§ **The records**:

^^^^

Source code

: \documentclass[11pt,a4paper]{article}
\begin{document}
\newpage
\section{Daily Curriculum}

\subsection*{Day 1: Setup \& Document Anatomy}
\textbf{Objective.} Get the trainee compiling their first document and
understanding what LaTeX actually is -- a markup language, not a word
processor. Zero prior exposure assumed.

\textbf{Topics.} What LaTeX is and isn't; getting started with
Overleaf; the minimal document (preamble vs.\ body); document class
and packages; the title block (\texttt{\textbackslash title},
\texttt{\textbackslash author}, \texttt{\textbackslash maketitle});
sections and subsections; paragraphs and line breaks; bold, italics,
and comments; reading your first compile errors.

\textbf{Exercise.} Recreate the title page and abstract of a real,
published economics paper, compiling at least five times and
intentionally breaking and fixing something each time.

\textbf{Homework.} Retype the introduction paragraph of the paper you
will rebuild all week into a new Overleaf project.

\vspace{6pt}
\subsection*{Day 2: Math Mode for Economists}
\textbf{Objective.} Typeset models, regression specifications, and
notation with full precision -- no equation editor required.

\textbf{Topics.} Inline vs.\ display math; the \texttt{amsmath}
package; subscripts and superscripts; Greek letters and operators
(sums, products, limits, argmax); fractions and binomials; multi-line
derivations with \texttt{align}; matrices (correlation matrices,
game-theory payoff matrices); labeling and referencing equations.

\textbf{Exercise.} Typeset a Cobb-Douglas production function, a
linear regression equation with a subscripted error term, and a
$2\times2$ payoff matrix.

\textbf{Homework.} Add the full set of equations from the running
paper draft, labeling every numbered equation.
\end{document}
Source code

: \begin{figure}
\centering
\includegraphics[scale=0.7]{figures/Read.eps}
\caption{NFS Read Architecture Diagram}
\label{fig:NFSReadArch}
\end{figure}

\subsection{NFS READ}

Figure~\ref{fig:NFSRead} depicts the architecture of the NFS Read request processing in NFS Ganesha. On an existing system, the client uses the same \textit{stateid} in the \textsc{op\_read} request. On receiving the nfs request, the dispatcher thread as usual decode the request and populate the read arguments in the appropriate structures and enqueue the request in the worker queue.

^^^^

§ **Problem description**: Copy each line of the records containing the string "regression".

§ **Answer**:
\textbf{Objective.} Typeset models, regression specifications, and
linear regression equation with a subscripted error term, and a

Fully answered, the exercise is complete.